Gantry 5

 

N° 865 21/03/2024  Mardi 19 mars, les agents de la fonction publique étaient en grève dans tout le pays. À Paris, la manifestation a réuni des milliers de salariés des hôpitaux, de l’éducation nationale, des finances publiques, de la culture, ou encore de la territoriale. Face aux coupes budgétaires annoncées et à l’absence de revalorisations générales des salaires. Une mobilisation contrastée qui reste cependant en deçà de la colère importante qui s’exprime à la base et pose la nécessité d’un véritable plan de bataille. 100.000 manifestants étaient ainsi dans la rue dans de nombreuses villes du pays : 8.000 manifestants à Marseille, 4.000 à Nantes et 3.000 à Lyon, 2.500 à Rennes…
L’éducation nationale était bien représentée et à nouveau mobilisée pour des augmentations de salaires, pour dénoncer l’école du « tri social » et revendiquer l’abandon de la réforme du collège instaurant des groupes de niveau. Les personnels du second degré étaient les plus mobilisés avec 30% de grévistes,
Cet appel large de l’ensemble des fonctionnaires est une première depuis 5 ans. Elle est l’expression d’une profonde colère. Les 25 dernières années, les fonctionnaires ont subi une paupérisation accélérée, avec une perte de -29.9% de la valeur du point d’indice de la fonction publique par rapport à l’inflation. Une baisse des salaires réels que la très forte inflation ces deux dernières années a encore approfondi.
L’offensive sur les salaires n’est cependant que la pointe émergée de l’iceberg car le gouvernement compte bien accentuer les attaques. Les pistes annoncées sont claires: continuer la casse des services publics, accélérer la privatisation de pans entiers du service public, coupé toujours plus dans les budgets alloués aux différents secteurs de la fonction publique. Bercy veut notamment supprimer 800 millions d’euros sur la masse salariale des fonctionnaires d’État. Des coupes budgétaires auxquelles vont s’ajouter les vingt milliards d’économies supplémentaires prévues pour 2025. À cela s’ajoute la prochaine réforme de la fonction publique, annoncée comme un acte II de celle de 2019 avec l’objectif de détruire le statut du fonctionnaire. La réforme Guérini aura aussi comme axe central la mise en place de la rémunération au mérite se calquant ainsi sur le modèle du privé en mettant les travailleurs en concurrence.

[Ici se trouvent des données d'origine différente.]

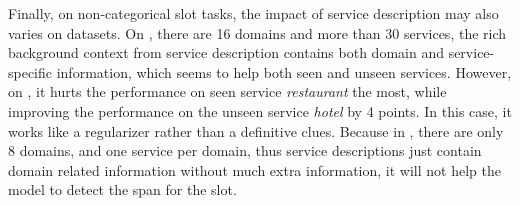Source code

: Finally, on non-categorical slot tasks, the impact of service
description may also varies on datasets. On \sgdst, there are 16
domains and more than 30 services, the rich background context from
service description contains both domain and service-specific
information, which seems to help both seen and unseen
services. However, on \multiwoz, it hurts the performance on seen
service {\it restaurant} the most, while improving the performance on
the unseen service {\it hotel} by 4 points. In this case, it works
like a regularizer rather than a definitive clues. Because in
\multiwoz, there are only 8 domains, and one service per domain, thus
service descriptions just contain domain related information without
much extra information, it will not help the model to detect the span
for the slot.
%
%
%

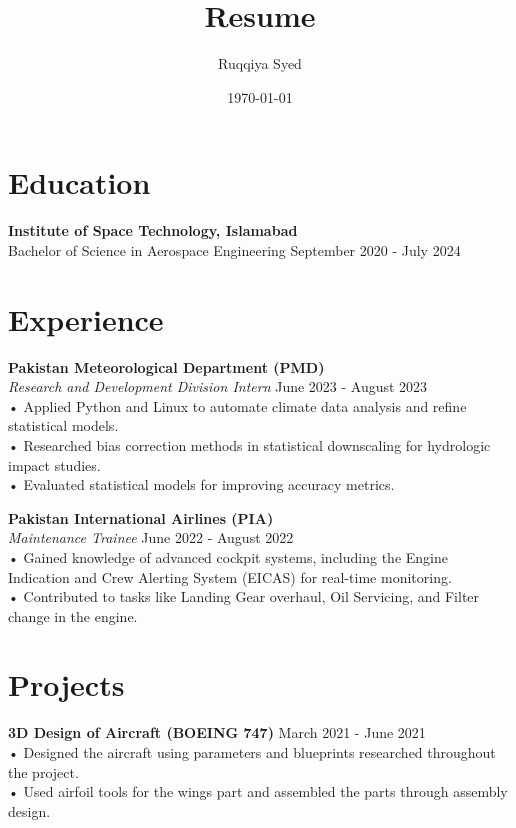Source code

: \documentclass[a4paper,10pt]{article}
\begin{document}

\title{Resume}
\author{Ruqqiya Syed}
\date{\today}

\maketitle %

\section*{Education}
\noindent
\textbf{Institute of Space Technology, Islamabad} \\
Bachelor of Science in Aerospace Engineering \hfill September 2020 - July 2024

\section*{Experience}

\noindent
\textbf{Pakistan Meteorological Department (PMD)} \\
\textit{Research and Development Division Intern} \hfill June 2023 - August 2023 \\
• Applied Python and Linux to automate climate data analysis and refine statistical models. \\
• Researched bias correction methods in statistical downscaling for hydrologic impact studies. \\
• Evaluated statistical models for improving accuracy metrics.

\noindent
\textbf{Pakistan International Airlines (PIA)} \\
\textit{Maintenance Trainee} \hfill June 2022 - August 2022 \\
• Gained knowledge of advanced cockpit systems, including the Engine Indication and Crew Alerting System (EICAS) for real-time monitoring. \\
• Contributed to tasks like Landing Gear overhaul, Oil Servicing, and Filter change in the engine.

\section*{Projects}

\noindent
\textbf{3D Design of Aircraft (BOEING 747)} \hfill March 2021 - June 2021 \\
• Designed the aircraft using parameters and blueprints researched throughout the project. \\
• Used airfoil tools for the wings part and assembled the parts through assembly design.
\end{document}
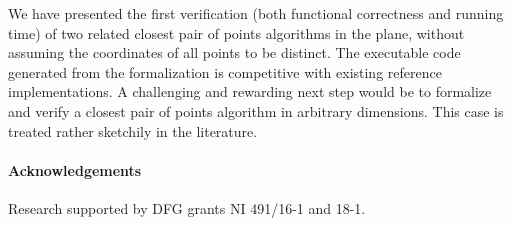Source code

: \begin{isabellebody}
\begin{isamarkuptext}
We have presented the first verification (both functional correctness and running time) of two related
closest pair of points algorithms in the plane, without assuming the  coordinates of all points
to be distinct. The executable code generated from the formalization is competitive with existing
reference implementations. A challenging and rewarding next step would be to formalize and verify a
closest pair of points algorithm in arbitrary dimensions. This case is treated rather sketchily in the literature.

\paragraph{Acknowledgements}
Research supported by DFG grants NI 491/16-1 and 18-1.%
\end{isamarkuptext}\isamarkuptrue%
%
\isadelimtheory
%
\endisadelimtheory
%
\isatagtheory
%
\endisatagtheory
{\isafoldtheory}%
%
\isadelimtheory
%
\endisadelimtheory
%
\end{isabellebody}%
\endinput
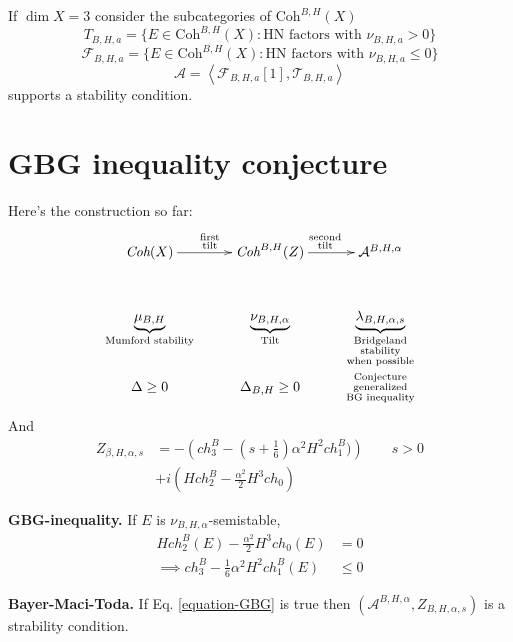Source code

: \medskip\noindent
If $\dim X=3$ consider the subcategories of $\text{Coh}^{B,H}(X)$
$$
T_{B,H,a}=\{E \in \text{Coh}^{B,H}(X):\text{HN factors with }
\nu_{B,H,a}>0\}
$$
$$
\mathcal{F}_{B,H,a}=\{E \in \text{Coh}^{B,H}(X):\text{HN factors with }
\nu_{B,H,a}\leq 0\}
$$
$$
\mathcal{A}=\left<\mathcal{F}_{B,H,a}[1],\mathcal{T}_{B,H,a}\right>
$$
supports a stability condition.

\section{GBG inequality conjecture}
\label{section-GBG-inequality-conjecture}

Here's the construction so far:
$$
\xymatrixrowsep{1.4em}
\xymatrix{
\textit{Coh}(X)\ar[r]^{\substack{\text{first} \\ \text{tilt}}}
&  \textit{Coh}^{B,H}(Z)\ar[r]^{\substack{\text{second} \\ \text{tilt}}}
&  \mathcal{A}^{B,H,\alpha}\\
\underbrace{\mu_{B,H}}_{\text{Mumford stability}}
&  \underbrace{\nu_{B,H,\alpha}}_{\text{Tilt}}
&  \underbrace{\lambda_{B,H,\alpha,s}}
_{\substack{\text{Bridgeland} \\ \text{stability}\\\text{when possible}}}\\
\Delta \geq 0
&  \Delta_{B,H}\geq 0
&\substack{\text{Conjecture} \\ \text{generalized}\\\text{BG inequality}}
}
$$
And
\begin{align*}
Z_{\beta,H,\alpha,s}&=-\left(ch^B_3-\left(s+\frac{1}{6}\right)\alpha^2
H^2ch_1^B)\right)\qquad s>0\\
&+i\left(Hch_2^B-\frac{\alpha^2}{2}H^3ch_0\right) 
\end{align*}

\medskip\noindent
{\bf GBG-inequality.} If $E$ is $\nu_{B,H,\alpha}$-semistable,
\begin{equation}
\label{equation-GBG}
\begin{aligned}
H ch_2^B(E)-\frac{\alpha^2}{2}H^3 ch_0(E)&=0\\
\implies ch_3^{B}-\frac{1}{6}\alpha^2H^2ch_1^B(E)&\leq 0
\end{aligned}
\end{equation}

\medskip\noindent
{\bf Bayer-Maci-Toda.} If Eq. \ref{equation-GBG} is true then 
$(\mathcal{A}^{B,H,\alpha},Z_{B,H,\alpha,s})$ is a strability condition.

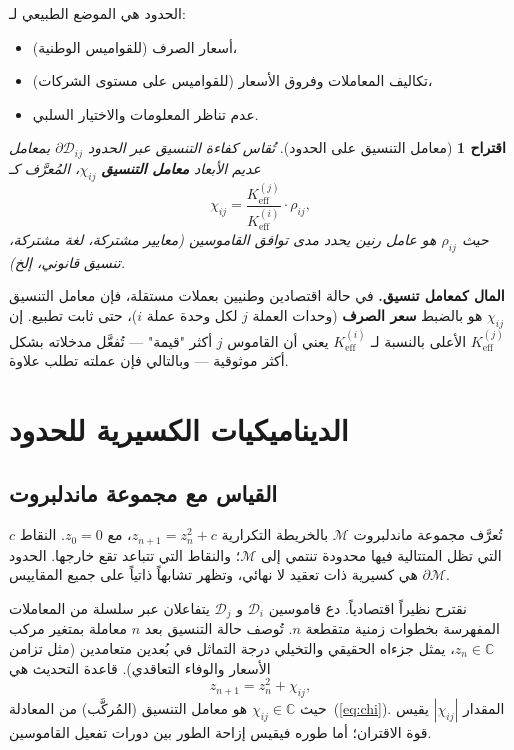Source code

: \documentclass[12pt,a4paper]{article}
\newtheorem{proposition}[theorem]{اقتراح}
\theoremstyle{remark}
\begin{document}
	الحدود هي الموضع الطبيعي لـ:
	\begin{itemize}
		\item أسعار الصرف (للقواميس الوطنية)،
		\item تكاليف المعاملات وفروق الأسعار (للقواميس على مستوى الشركات)،
		\item عدم تناظر المعلومات والاختيار السلبي.
	\end{itemize}
	
	\begin{proposition}[معامل التنسيق على الحدود]
		تُقاس كفاءة التنسيق عبر الحدود \(\partial\mathcal{D}_{ij}\) بمعامل عديم الأبعاد \textbf{معامل التنسيق} \(\chi_{ij}\)، المُعرَّف كـ
		\begin{equation}
			\chi_{ij} = \frac{K_{\mathrm{eff}}^{(j)}}{K_{\mathrm{eff}}^{(i)}} \cdot \rho_{ij},
			\label{eq:chi}
		\end{equation}
		حيث \(\rho_{ij}\) هو عامل رنين يحدد مدى توافق القاموسين (معايير مشتركة، لغة مشتركة، تنسيق قانوني، إلخ).
	\end{proposition}
	
	\textbf{المال كمعامل تنسيق.} في حالة اقتصادين وطنيين بعملات مستقلة، فإن معامل التنسيق \(\chi_{ij}\) هو بالضبط \textbf{سعر الصرف} (وحدات العملة \(j\) لكل وحدة عملة \(i\))، حتى ثابت تطبيع. إن \(K_{\mathrm{eff}}^{(j)}\) الأعلى بالنسبة لـ \(K_{\mathrm{eff}}^{(i)}\) يعني أن القاموس \(j\) أكثر "قيمة" — تُفعَّل مدخلاته بشكل أكثر موثوقية — وبالتالي فإن عملته تطلب علاوة.
	
	\section{الديناميكيات الكسيرية للحدود}
	
	\subsection{القياس مع مجموعة ماندلبروت}
	
	تُعرَّف مجموعة ماندلبروت \(\mathcal{M}\) بالخريطة التكرارية \(z_{n+1} = z_n^2 + c\)، مع \(z_0 = 0\). النقاط \(c\) التي تظل المتتالية فيها محدودة تنتمي إلى \(\mathcal{M}\)؛ والنقاط التي تتباعد تقع خارجها. الحدود \(\partial\mathcal{M}\) هي كسيرية ذات تعقيد لا نهائي، وتظهر تشابهاً ذاتياً على جميع المقاييس.
	
	نقترح نظيراً اقتصادياً. دع قاموسين \(\mathcal{D}_i\) و \(\mathcal{D}_j\) يتفاعلان عبر سلسلة من المعاملات المفهرسة بخطوات زمنية متقطعة \(n\). تُوصف حالة التنسيق بعد \(n\) معاملة بمتغير مركب \(z_n \in \mathbb{C}\)، يمثل جزءاه الحقيقي والتخيلي درجة التماثل في بُعدين متعامدين (مثل تزامن الأسعار والوفاء التعاقدي). قاعدة التحديث هي
	\begin{equation}
		z_{n+1} = z_n^2 + \chi_{ij},
		\label{eq:mandel_econ}
	\end{equation}
	حيث \(\chi_{ij} \in \mathbb{C}\) هو معامل التنسيق (المُركَّب) من المعادلة~(\ref{eq:chi}). المقدار \(|\chi_{ij}|\) يقيس قوة الاقتران؛ أما طوره فيقيس إزاحة الطور بين دورات تفعيل القاموسين.
	
\end{document}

Le ministre de la Transformation et de la Fonction publique, Stanislas Guerini, a annoncé des primes allant de 500 à 1500 euros pour les agents de la fonction publique mobilisés lors des Jeux olympiques. Des revalorisations limitées à des primes, qui ne compteront pas pour la retraite. À part cela : rien, le ministre a pour objectif de resserrer le cordon de la bourse en appliquant un plan de coupes budgétaires de 10 milliards d’euros.
 
Coupes budgétaires : la surenchère du gouvernement
Après Gabriel Attal, il y a trois semaines, c’était au tour de Bruno Le Maire de promettre une cure d’austérité généralisée en traçant la semaine dernière les grandes lignes de son « programme économique pour la France ». Au menu: accélération de l’offensive ultra-austéritaire. Le ministre promet entre autres d’ « en finir avec l’État providence », afin de le remplacer par un « État protecteur » c'est-à-dire en clair : moins d’aides pour les classes populaires et les travailleurs, mais toujours plus de protections et de subventions pour le patronat. Il veut procéder à une « nouvelle réforme de l’assurance chômage » et à de nouvelles attaques contre les durées d’indemnisation, le déremboursement des affections de longue durée dont il déplore qu’elles « [représentent] désormais 120 milliards, soit la moitié de la totalité des dépenses de soins », mais également de nouvelles offensives contre diverses aides à destination des salariés.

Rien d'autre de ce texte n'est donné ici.